* [ABOUT THIS EXERCISE]
The output is a word-for-word repeat of the listing below, free of images.

* [RECORDS SUPPLIED]

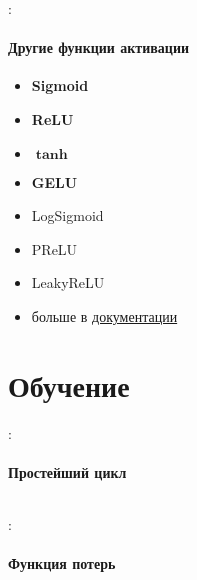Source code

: \documentclass{beamer}
\begin{document}
\begin{frame}{\secname : \subsecname}
  \framesubtitle{Другие функции активации}
  \begin{itemize}
    \item \textbf{Sigmoid}
    \item \textbf{ReLU}
    \item $\boldsymbol{\tanh}$
    \item \textbf{GELU}
    \item LogSigmoid
    \item PReLU
    \item LeakyReLU
    \item больше в
      \href{https://docs.pytorch.org/docs/stable/nn.html\#non-linear-activations-weighted-sum-nonlinearity}{документации}
  \end{itemize}
\end{frame}

\section{Обучение}

\begin{frame}{\secname : \subsecname}
	\framesubtitle{Простейший цикл}
	\inputminted[firstline=42,lastline=50]{python}{linear_regression_1/linear_regression_1.py}
\end{frame}

\begin{frame}{\secname : \subsecname}
	\framesubtitle{Функция потерь}
\end{frame}
\end{document}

* [WRITTEN ANSWER]
Source code

: \documentclass{beamer}
\begin{document}
\begin{frame}{\secname : \subsecname}
  \framesubtitle{Другие функции активации}
  \begin{itemize}
    \item \textbf{Sigmoid}
    \item \textbf{ReLU}
    \item $\boldsymbol{\tanh}$
    \item \textbf{GELU}
    \item LogSigmoid
    \item PReLU
    \item LeakyReLU
    \item больше в
      \href{https://docs.pytorch.org/docs/stable/nn.html\#non-linear-activations-weighted-sum-nonlinearity}{документации}
  \end{itemize}
\end{frame}

\section{Обучение}

\begin{frame}{\secname : \subsecname}
	\framesubtitle{Простейший цикл}
	\inputminted[firstline=42,lastline=50]{python}{linear_regression_1/linear_regression_1.py}
\end{frame}

\begin{frame}{\secname : \subsecname}
	\framesubtitle{Функция потерь}
\end{frame}
\end{document}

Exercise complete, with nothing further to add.